• [WHAT IS BEING ASKED]
Pull out of the data below the stretch of lines bounded by the one containing "## With Expo" and the one containing "# 📚 Ressources", both bounds included, unchanged.

• [TASK MATERIAL]
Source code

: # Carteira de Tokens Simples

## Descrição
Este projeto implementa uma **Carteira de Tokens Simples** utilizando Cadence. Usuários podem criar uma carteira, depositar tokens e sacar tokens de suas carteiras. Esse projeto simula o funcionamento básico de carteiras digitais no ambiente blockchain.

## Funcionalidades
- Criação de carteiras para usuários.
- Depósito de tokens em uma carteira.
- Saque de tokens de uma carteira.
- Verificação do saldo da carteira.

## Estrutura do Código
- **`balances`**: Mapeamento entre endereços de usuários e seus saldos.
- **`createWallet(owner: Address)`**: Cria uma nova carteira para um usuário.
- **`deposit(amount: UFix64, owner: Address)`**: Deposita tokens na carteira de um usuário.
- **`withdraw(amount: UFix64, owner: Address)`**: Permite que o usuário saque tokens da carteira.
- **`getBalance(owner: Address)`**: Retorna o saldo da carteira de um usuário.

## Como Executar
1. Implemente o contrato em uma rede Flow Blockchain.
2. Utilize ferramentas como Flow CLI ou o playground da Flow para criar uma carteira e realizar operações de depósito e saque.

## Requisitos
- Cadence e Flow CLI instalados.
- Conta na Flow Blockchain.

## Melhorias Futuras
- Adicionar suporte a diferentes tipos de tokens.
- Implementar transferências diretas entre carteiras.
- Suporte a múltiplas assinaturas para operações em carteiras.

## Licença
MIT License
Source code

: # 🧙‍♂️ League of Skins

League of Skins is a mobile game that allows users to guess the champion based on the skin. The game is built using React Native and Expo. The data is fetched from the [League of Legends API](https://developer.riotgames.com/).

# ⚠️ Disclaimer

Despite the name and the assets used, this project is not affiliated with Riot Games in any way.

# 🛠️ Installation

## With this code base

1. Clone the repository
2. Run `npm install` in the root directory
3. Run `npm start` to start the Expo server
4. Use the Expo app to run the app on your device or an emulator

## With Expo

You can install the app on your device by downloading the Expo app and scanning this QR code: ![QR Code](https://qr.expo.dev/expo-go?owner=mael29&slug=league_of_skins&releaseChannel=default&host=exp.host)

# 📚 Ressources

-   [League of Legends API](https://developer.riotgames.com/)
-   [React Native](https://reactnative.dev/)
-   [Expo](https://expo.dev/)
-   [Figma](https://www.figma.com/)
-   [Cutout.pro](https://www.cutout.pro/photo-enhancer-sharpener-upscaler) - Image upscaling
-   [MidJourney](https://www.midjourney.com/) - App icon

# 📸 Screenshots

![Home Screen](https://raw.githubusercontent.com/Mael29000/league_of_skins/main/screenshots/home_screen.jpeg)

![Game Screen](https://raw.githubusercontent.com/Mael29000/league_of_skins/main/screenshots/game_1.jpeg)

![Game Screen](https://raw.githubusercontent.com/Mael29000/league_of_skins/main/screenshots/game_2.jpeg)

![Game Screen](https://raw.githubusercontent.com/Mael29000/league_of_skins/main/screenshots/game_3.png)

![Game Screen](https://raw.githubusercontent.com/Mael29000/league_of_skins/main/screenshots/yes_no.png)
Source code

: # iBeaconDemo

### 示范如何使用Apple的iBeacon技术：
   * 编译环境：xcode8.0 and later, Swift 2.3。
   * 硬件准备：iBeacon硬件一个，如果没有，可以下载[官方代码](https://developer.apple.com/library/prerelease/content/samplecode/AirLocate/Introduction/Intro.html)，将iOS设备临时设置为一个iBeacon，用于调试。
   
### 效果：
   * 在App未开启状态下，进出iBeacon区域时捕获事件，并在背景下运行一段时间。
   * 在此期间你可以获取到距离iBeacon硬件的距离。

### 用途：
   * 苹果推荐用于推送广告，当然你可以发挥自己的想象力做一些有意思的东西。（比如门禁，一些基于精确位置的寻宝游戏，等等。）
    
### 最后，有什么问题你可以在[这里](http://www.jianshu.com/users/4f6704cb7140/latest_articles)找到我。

• [SOLUTION]
## With Expo

You can install the app on your device by downloading the Expo app and scanning this QR code: ![QR Code](https://qr.expo.dev/expo-go?owner=mael29&slug=league_of_skins&releaseChannel=default&host=exp.host)

# 📚 Ressources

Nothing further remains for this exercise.